I didn’t try that at all, though. Just wrote it down. So test it on copies of your data first!

3 Likes

Bingo!! thank you so much Christian!!


Let’s hope that the text recognition is reliable…

1 Like

It’s been flawless!!
Already processed 300+ screenshots

Now a curiosity: for screenshots from some stamp catalogs, the stamp set title cannot be cleanly isolated, just because of the web page layout.

In this case, I have been going to the screenshot and cropping the original png - so as to leave the stamp title as first line in the image, before running the OCR.

The default app for png is Preview. But Preview has an annoyance. After cropping, it wants to save a copy somewhere, and invokes the Save Dialog. Of course, you should not save to the internal DEVONthink file where the original lives.

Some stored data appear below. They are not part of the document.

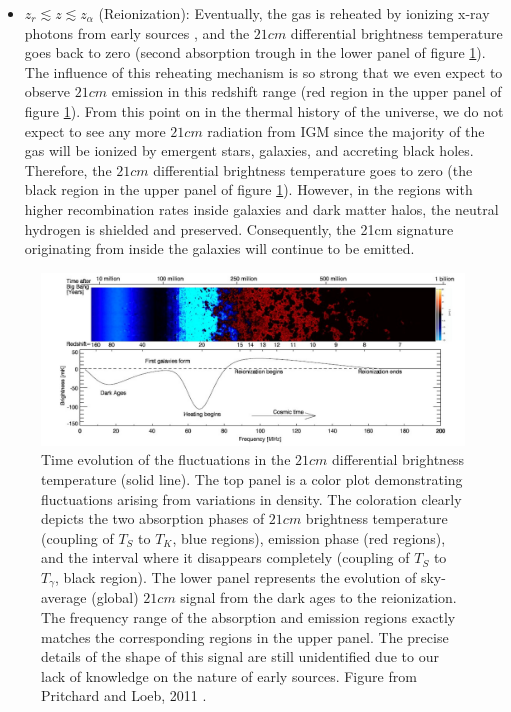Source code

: \documentclass[12pt, TexShade, letterpaper]{report}
\begin{document}
\begin{itemize}
\item $z_r \lesssim z \lesssim z_\alpha$ (Reionization): Eventually, the gas is reheated by ionizing x-ray photons from early sources \cite{21century}, and the $21cm$ differential brightness temperature goes back to zero (second absorption trough in the lower panel of figure \ref{fig:global_signal_pritchard_loeb}). The influence of this reheating mechanism is so strong that we even expect to observe $21cm$ emission in this redshift range (red region in the upper panel of figure \ref{fig:global_signal_pritchard_loeb}). From this point on in the thermal history of the universe, we do not expect to see any more $21cm$ radiation from IGM since the majority of the gas will be ionized by emergent stars, galaxies, and accreting black holes. Therefore, the $21cm$ differential brightness temperature goes to zero (the black region in the upper panel of figure \ref{fig:global_signal_pritchard_loeb}). However, in the regions with higher recombination rates inside galaxies and dark matter halos, the neutral hydrogen is shielded and preserved. Consequently, the 21cm signature originating from inside the galaxies will continue to be emitted\cite{map_universe, 21century}.\par
\end{itemize}
\begin{figure}[h!]

\centering
\includegraphics[scale =0.8]{global_signal_pritchard_loeb.jpg}
\caption[Time evolution of the fluctuations in the $21cm$ differential brightness temperature]{Time evolution of the fluctuations in the $21cm$ differential brightness temperature (solid line). The top panel is a color plot demonstrating fluctuations arising from variations in density. The coloration clearly depicts the two absorption phases of $21cm$ brightness temperature (coupling of $T_S$ to $T_K$, blue regions), emission phase (red regions), and the interval where it disappears completely (coupling of $T_S$ to $T_\gamma$, black region). The lower panel represents the evolution of sky-average (global) $21cm$ signal from the dark ages to the reionization. The frequency range of the absorption and emission regions exactly matches the corresponding regions in the upper panel. The precise details of the shape of this signal are still unidentified due to our lack of knowledge on the nature of early sources\cite{liu2013global}. Figure from Pritchard and Loeb, 2011 \cite{21century}.}
\label{fig:global_signal_pritchard_loeb}
\end{figure}
\end{document}
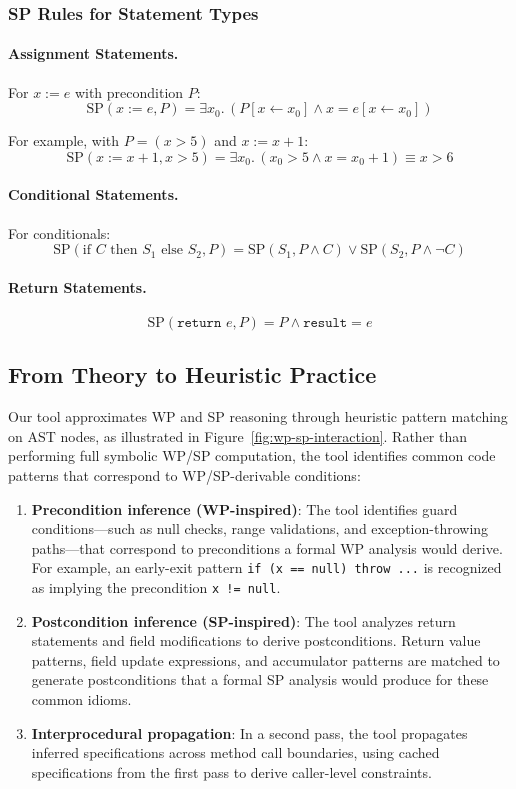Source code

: \subsubsection{SP Rules for Statement Types}

\paragraph{Assignment Statements.}
For $x := e$ with precondition $P$:
\[
\text{SP}(x := e, P) = \exists x_0.\, (P[x \leftarrow x_0] \land x = e[x \leftarrow x_0])
\]

For example, with $P = (x > 5)$ and $x := x + 1$:
\[
\text{SP}(x := x + 1, x > 5) = \exists x_0.\, (x_0 > 5 \land x = x_0 + 1) \equiv x > 6
\]

\paragraph{Conditional Statements.}
For conditionals:
\[
\text{SP}(\text{if } C \text{ then } S_1 \text{ else } S_2, P) = \text{SP}(S_1, P \land C) \lor \text{SP}(S_2, P \land \neg C)
\]

\paragraph{Return Statements.}
\[
\text{SP}(\texttt{return } e, P) = P \land \texttt{result} = e
\]

\subsection{From Theory to Heuristic Practice}
\label{subsec:wp-sp-interaction}

Our tool approximates WP and SP reasoning through heuristic pattern matching on AST nodes, as illustrated in Figure~\ref{fig:wp-sp-interaction}. Rather than performing full symbolic WP/SP computation, the tool identifies common code patterns that correspond to WP/SP-derivable conditions:

\begin{enumerate}
    \item \textbf{Precondition inference (WP-inspired)}: The tool identifies guard conditions---such as null checks, range validations, and exception-throwing paths---that correspond to preconditions a formal WP analysis would derive. For example, an early-exit pattern \texttt{if (x == null) throw ...} is recognized as implying the precondition \texttt{x != null}.

    \item \textbf{Postcondition inference (SP-inspired)}: The tool analyzes return statements and field modifications to derive postconditions. Return value patterns, field update expressions, and accumulator patterns are matched to generate postconditions that a formal SP analysis would produce for these common idioms.

    \item \textbf{Interprocedural propagation}: In a second pass, the tool propagates inferred specifications across method call boundaries, using cached specifications from the first pass to derive caller-level constraints.
\end{enumerate}

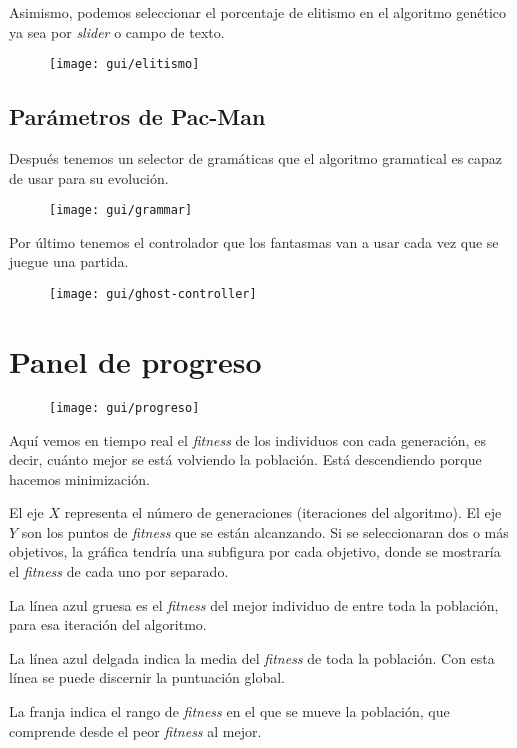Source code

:Asimismo, podemos seleccionar el porcentaje de elitismo en el algoritmo genético ya sea por \textit{slider} o campo de texto.
\begin{figure}[H]
\centering
\texttt{[image: gui/elitismo]}
\end{figure}

\subsection{Parámetros de Pac-Man}
Después tenemos un selector de gramáticas que el algoritmo gramatical es capaz de usar para su evolución.
\begin{figure}[H]
\centering
\texttt{[image: gui/grammar]}
\end{figure}

Por último tenemos el controlador que los fantasmas van a usar cada vez que se juegue una partida.
\begin{figure}[H]
\centering
\texttt{[image: gui/ghost-controller]}
\end{figure}

\section{Panel de progreso}
\begin{figure}[H]
\centering
\texttt{[image: gui/progreso]}
\end{figure}

Aquí vemos en tiempo real el \textit{fitness} de los individuos con cada generación, es decir, cuánto mejor se está volviendo la población. Está descendiendo porque hacemos minimización.

El eje $X$ representa el número de generaciones (iteraciones del algoritmo). El eje $Y$ son los puntos de \textit{fitness} que se están alcanzando. Si se seleccionaran dos o más objetivos, la gráfica tendría una subfigura por cada objetivo, donde se mostraría el \textit{fitness} de cada uno por separado.

La línea azul gruesa es el \textit{fitness} del mejor individuo de entre toda la población, para esa iteración del algoritmo.

La línea azul delgada indica la media del \textit{fitness} de toda la población. Con esta línea se puede discernir la puntuación global.

La franja indica el rango de \textit{fitness} en el que se mueve la población, que comprende desde el peor \textit{fitness} al mejor.

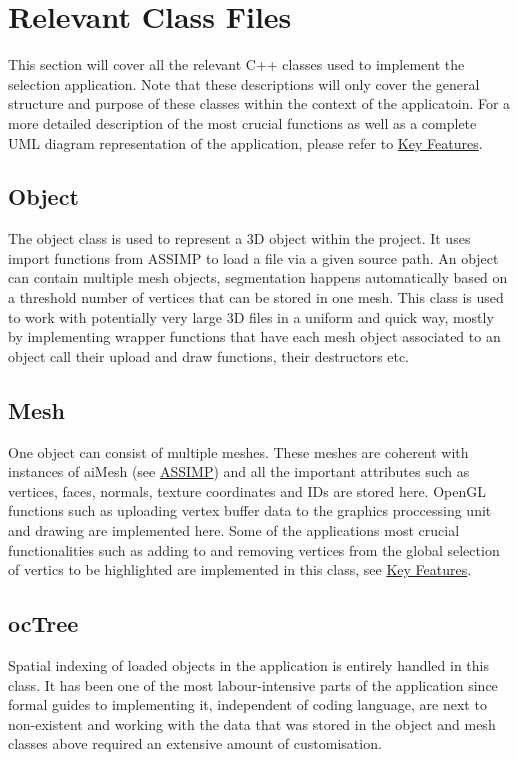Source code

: \section{Relevant Class Files}
\label{sec:relevant_class_files}

This section will cover all the relevant C++ classes used to implement the selection application. Note that these descriptions will only cover the general structure and purpose of these classes within the context of the applicatoin. For a more detailed description of the most crucial functions as well as a complete UML diagram representation of the application, please refer to \hyperref[sec:key_features]{Key Features}.

\subsection{Object}
\label{sec:object}

The object class is used to represent a 3D object within the project. It uses import functions from ASSIMP to load a file via a given source path. An object can contain multiple mesh objects, segmentation happens automatically based on a threshold number of vertices that can be stored in one mesh. This class is used to work with potentially very large 3D files in a uniform and quick way, mostly by implementing wrapper functions that have each mesh object associated to an object call their upload and draw functions, their destructors etc.

\subsection{Mesh}
\label{sec:mesh}

One object can consist of multiple meshes. These meshes are coherent with instances of aiMesh (see \hyperref[sec:assimp]{ASSIMP}) and all the important attributes such as vertices, faces, normals, texture coordinates and IDs are stored here. OpenGL functions such as uploading vertex buffer data to the graphics proccessing unit and drawing are implemented here. Some of the applications most crucial functionalities such as adding to and removing vertices from the global selection of vertics to be highlighted are implemented in this class, see \hyperref[sec:key_features]{Key Features}.

\subsection{ocTree}
\label{sec:octree}
Spatial indexing of loaded objects in the application is entirely handled in this class. It has been one of the most labour-intensive parts of the application since formal guides to implementing it, independent of coding language, are next to non-existent and working with the data that was stored in the object and mesh classes above required an extensive amount of customisation.

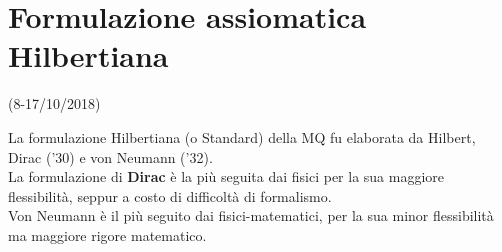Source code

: \documentclass[FisicaTeorica.tex]{subfiles}
\begin{document}
\chapter{Formulazione assiomatica Hilbertiana}
\vspace{-1em}
\begin{center}
    \small{(8-17/10/2018)}
\end{center}

La formulazione Hilbertiana (o Standard) della MQ fu elaborata da Hilbert, Dirac ('30) e von Neumann ('32).\\
La formulazione di \textbf{Dirac} è la più seguita dai fisici per la sua maggiore flessibilità, seppur a costo di difficoltà di formalismo.\\
Von Neumann è il più seguito dai fisici-matematici, per la sua minor flessibilità ma maggiore rigore matematico.
\end{document}
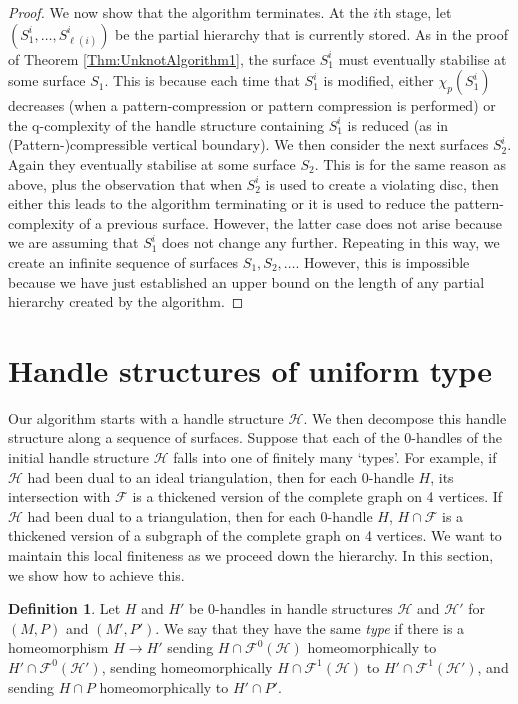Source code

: \documentclass[oneside]{amsart}
\numberwithin{equation}{section}
\theoremstyle{plain}
\theoremstyle{definition}
\newtheorem{definition}[equation]{Definition}
\begin{document}
\begin{proof}
We now show that the algorithm terminates.
At the $i$th stage, let
$(S_1^i, \dots, S_{\ell(i)}^i)$
be the partial hierarchy that is currently stored. 
As in the proof of Theorem \ref{Thm:UnknotAlgorithm1}, the surface $S_1^i$ must eventually stabilise at some surface $S_1$. This is because each time that $S_1^i$ is modified, either $\chi_p(S_1^i)$ decreases (when a pattern-compression or pattern compression is performed) or the q-complexity of the handle structure containing $S_1^i$ is reduced (as in {\sc (Pattern-)compressible vertical boundary}). We then consider the next surfaces $S_2^i$. Again they eventually stabilise at some surface $S_2$. This is for the same reason as above, plus the observation that when $S_2^i$ is used to create a violating disc, then either this leads to the algorithm terminating or it is used to reduce the pattern-complexity of a previous surface. However, the latter case does not arise because we are assuming that $S_1^i$ does not change any further. Repeating in this way, we create an infinite sequence of surfaces $S_1, S_2, \dots$. However, this is impossible because we have just established an upper bound on the length of any partial hierarchy created by the algorithm.
\end{proof}



\section{Handle structures of uniform type}
\label{Sec:UniformType}

Our algorithm starts with a handle structure $\mathcal{H}$. We then decompose this handle structure along a sequence of surfaces. Suppose that each of the 0-handles of the initial handle structure $\mathcal{H}$ falls into one of finitely many `types'. For example, if $\mathcal{H}$ had been dual to an ideal triangulation, then for each 0-handle $H$, its intersection with $\mathcal{F}$ is a thickened version of the complete graph on 4 vertices. If $\mathcal{H}$ had been dual to a triangulation, then for each 0-handle $H$, $H \cap \mathcal{F}$ is a thickened version of a subgraph of the complete graph on 4 vertices. We want to maintain this local finiteness as we proceed down the hierarchy. In this section, we show how to achieve this.

\begin{definition}
Let $H$ and $H'$ be 0-handles in handle structures $\mathcal{H}$ and $\mathcal{H}'$ for $(M,P)$ and $(M', P')$. We say that they have the same \emph{type} if there is a homeomorphism $H \rightarrow H'$ sending $H \cap \mathcal{F}^0(\mathcal{H})$ homeomorphically to $H' \cap \mathcal{F}^0(\mathcal{H}')$, sending homeomorphically $H \cap \mathcal{F}^1(\mathcal{H})$ to $H' \cap \mathcal{F}^1(\mathcal{H}')$, and sending $H \cap P$ homeomorphically  to $H' \cap P'$.
\end{definition}
\end{document}
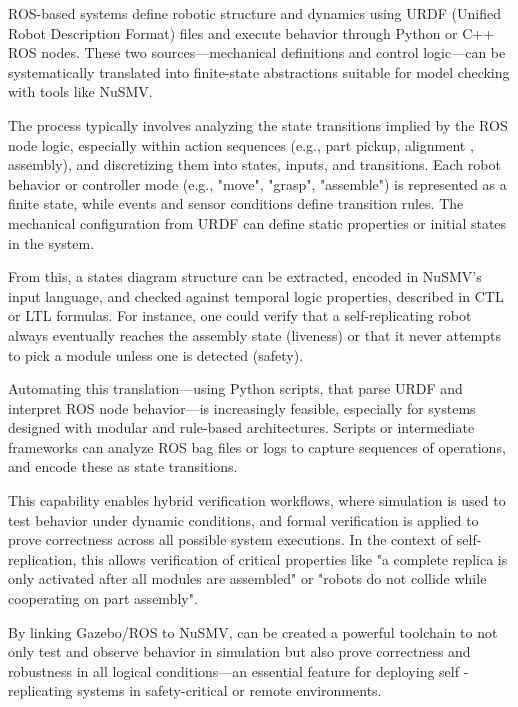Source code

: ROS-based systems define robotic structure and dynamics using URDF (Unified 
Robot Description Format) files and execute behavior through Python or C++ ROS 
nodes. 
These two sources—mechanical definitions and control logic—can be systematically 
translated into finite-state abstractions suitable for model checking with tools 
like NuSMV.

The process typically involves analyzing the state transitions implied by the 
ROS node logic, especially within action sequences (e.g., part pickup, alignment
, assembly), and discretizing them into states, inputs, and transitions. Each 
robot behavior or controller mode (e.g., "move", "grasp", "assemble") is 
represented as a finite state, while events and sensor conditions define transition 
rules. The mechanical configuration from URDF can define static properties or 
initial states in the system.

From this, a states diagram structure can be extracted, encoded 
in NuSMV's input language, and checked against temporal logic properties, described in 
CTL or LTL formulas. 
For instance, one could verify that a self-replicating 
robot always eventually reaches the assembly state (liveness) or that it never 
attempts to pick a module unless one is detected (safety).

Automating this translation—using Python scripts, that parse URDF and interpret ROS node 
behavior—is increasingly feasible, especially for systems designed with modular 
and rule-based architectures. Scripts or intermediate frameworks can analyze 
ROS bag files or logs to capture sequences of operations, and encode these as 
state transitions. 

This capability enables hybrid verification workflows, where simulation is used 
to test behavior under dynamic conditions, and formal verification is applied 
to prove correctness across all possible system executions. In the context of 
self-replication, this allows verification of critical properties like "a complete 
replica is only activated after all modules are assembled" or "robots do not 
collide while cooperating on part assembly".

By linking Gazebo/ROS to NuSMV, can be created a powerful toolchain to not 
only test and observe behavior in simulation but also prove correctness and 
robustness in all logical conditions—an essential feature for deploying self
-replicating systems in safety-critical or remote environments.

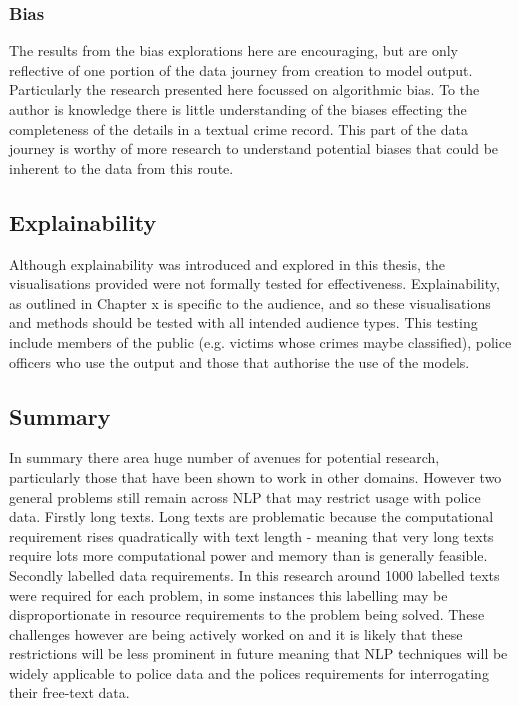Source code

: \subsubsection{Bias} The results from the bias explorations here are encouraging, but are only reflective of one portion of the data journey from creation to model output. Particularly the research presented here focussed on algorithmic bias. To the author is knowledge there is little understanding of the biases effecting the completeness of the details in a textual crime record. This part of the data journey is worthy of more research to understand potential biases that could be inherent to the data from this route.

\subsection{Explainability} Although explainability was introduced and explored in this thesis, the visualisations provided were not formally tested for effectiveness. Explainability, as outlined in Chapter x is specific to the audience, and so these visualisations and methods should be tested with all intended audience types. This testing include members of the public (e.g. victims whose crimes maybe classified), police officers who use the output and those that authorise the use of the models. 

\subsection{Summary} In summary there area huge number of avenues for potential research, particularly those that have been shown to work in other domains. However two general problems still remain across NLP that may restrict usage with police data. Firstly long texts. Long texts are problematic because the computational requirement rises quadratically with text length - meaning that very long texts require lots more computational power and memory than is generally feasible. Secondly labelled data requirements. In this research around 1000 labelled texts were required for each problem, in some instances this labelling may be disproportionate in resource requirements to the problem being solved.  These challenges however are being actively worked on and it is likely that these restrictions will be less prominent in future meaning that NLP techniques will be widely applicable to police data and the polices requirements for interrogating their free-text data.


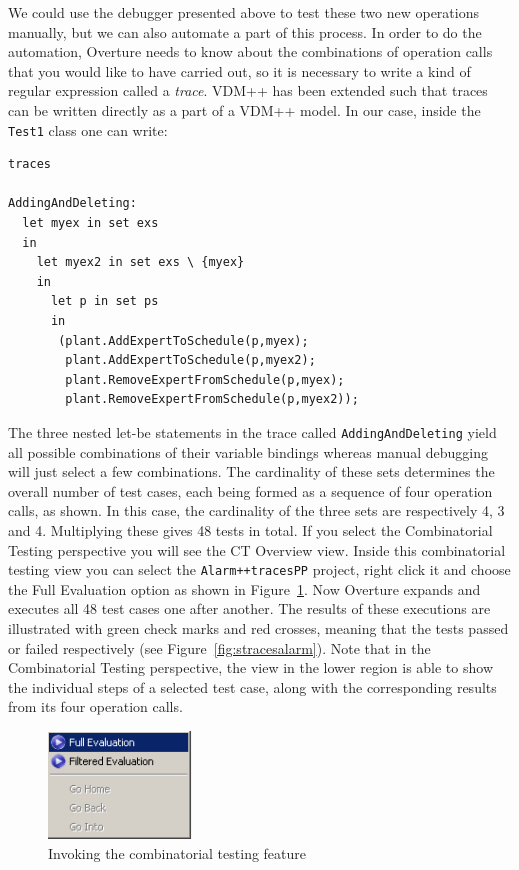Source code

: We could use the debugger presented above to test these two new
operations manually, but we can also automate a part of this process.
In order to do the automation, Overture needs to know about the
combinations of operation calls that you would like to have carried
out, so it is necessary to write a kind of regular expression called a
\emph{trace}. VDM++ has been extended such that traces can be written
directly as a part of a VDM++ model. In our case, inside the \texttt{Test1}
class one can write:

\begin{lstlisting}
traces

AddingAndDeleting:
  let myex in set exs
  in
    let myex2 in set exs \ {myex}
    in
      let p in set ps
      in
       (plant.AddExpertToSchedule(p,myex);
        plant.AddExpertToSchedule(p,myex2);
        plant.RemoveExpertFromSchedule(p,myex);
        plant.RemoveExpertFromSchedule(p,myex2));
\end{lstlisting}

\noindent The three nested let-be statements in the trace
called \texttt{AddingAndDeleting} yield all possible combinations of
their variable bindings whereas manual debugging will just select a
few combinations.  The cardinality of these sets determines the
overall number of test cases, each being formed as a sequence of four
operation calls, as shown. In this case, the cardinality of the three
sets are respectively 4, 3 and 4. Multiplying these gives 48 tests in total. If you
select the Combinatorial Testing perspective you will see the
\textsf{CT Overview} view.
Inside this combinatorial testing view you can
select the \texttt{Alarm++tracesPP} project, right click it and
choose the \textsf{Full
  Evaluation} option as shown in Figure~\ref{fig:CToptions}.
Now Overture expands and executes all 48 test cases one after
another. The results of these executions are illustrated with green
check marks and red crosses, meaning that the tests passed or failed
respectively (see Figure~\ref{fig:stracesalarm}). Note that in the
Combinatorial Testing perspective, the view in the lower region is
able to show the individual steps of a selected test case, along with
the corresponding results from its four operation calls.

\begin{figure}[htbp]
\begin{center}
\includegraphics[width=1.5in]{figures/CToptions}
\caption{Invoking the combinatorial testing feature\label{fig:CToptions}}
\end{center}
\end{figure}

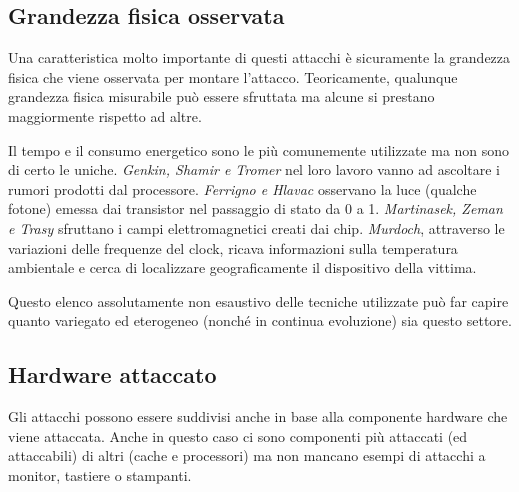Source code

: 		\subsection*{Grandezza fisica osservata}		
			Una caratteristica molto importante di questi attacchi è sicuramente la grandezza fisica che viene osservata per montare l'attacco. Teoricamente, qualunque grandezza fisica misurabile può essere sfruttata ma alcune si prestano maggiormente rispetto ad altre. 
			
			Il tempo e il consumo energetico sono le più comunemente utilizzate ma non sono di certo le uniche. \emph{Genkin, Shamir e Tromer} nel loro lavoro \cite{genkin2014rsa} vanno ad ascoltare i rumori prodotti dal processore. \emph{Ferrigno e Hlavac}\cite{ferrigno2008aes} osservano la luce (qualche fotone) emessa dai transistor nel passaggio di stato da 0 a 1. \emph{Martinasek, Zeman e Trasy}\cite{martinasek2012simple} sfruttano i campi elettromagnetici creati dai chip. \emph{Murdoch}, attraverso le variazioni delle frequenze del clock, ricava informazioni sulla temperatura ambientale e cerca di localizzare geograficamente il dispositivo della vittima.
			
			Questo elenco assolutamente non esaustivo delle tecniche utilizzate può far capire quanto variegato ed eterogeneo (nonché in continua evoluzione) sia questo settore.
			
		\subsection*{Hardware attaccato}		
			Gli attacchi possono essere suddivisi anche in base alla componente hardware che viene attaccata. Anche in questo caso ci sono componenti più attaccati (ed attaccabili) di altri (cache e processori) ma non mancano esempi di attacchi a monitor\cite{van1985electromagn}, tastiere\cite{asonov2004keyboard} o stampanti\cite{backes2010acoustic}.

So I switched to opening the pngs with Acorn - and Acorn does replace the original file cleanly.
Then OCR, run chrillek’s script, and done.

The documents are in the Global Inbox?

1 Like

yep.

Ah, I see - it works ok when inside some database. Got it - thanks Jim!

(and, sure, I understand why a record in the Global Inbox cannot and should not itself be modified)

It’s actually an issue specific to Preview and items in the user Library. It harkens back to the same time they made the Library a hidden directory.

1 Like

Got it - thanks Jim

After a little testing, I’m pretty sure the m flag is not enabled by default. In that case ^(.*)$ is too greedy, as ^ and $ don’t refer to the start/end of a line, but the input as a whole.

Instead, ^(.*)\n works. (Everything from start until a newline)

Or (?m)^(.*)$. It’s not necessary here, but it’s nice to be aware of the option. (Only the first match is captured).

Interesting. I tried ^(.*)$ on a PDF with text and it gave me nothing (quite the opposite of “too greedy” :wink: )
Then, ^(.*)\n gave me the first line of the PDF (as you said).

According to the ICU regex documentation, $ should match \000a, which is the character representing \n. OTOH, they describe the effect of the m flag exactly as you do (and regex101.com shows the same behavior).

So, ^(.*)$ works for the OP, but it shouldn’t. Well.

Actually, that regex did not work for me, gave me exactly what it gives you - nada.
But, as your js was so prefectly suited for my needs, I am happy using it in a batch action :slight_smile:

I’ll play with the regex just for fun

thanks troej, I’ll play with that (chrillek’s js is already working perfectly for me, but hey, why stop when the problem is solved :wink: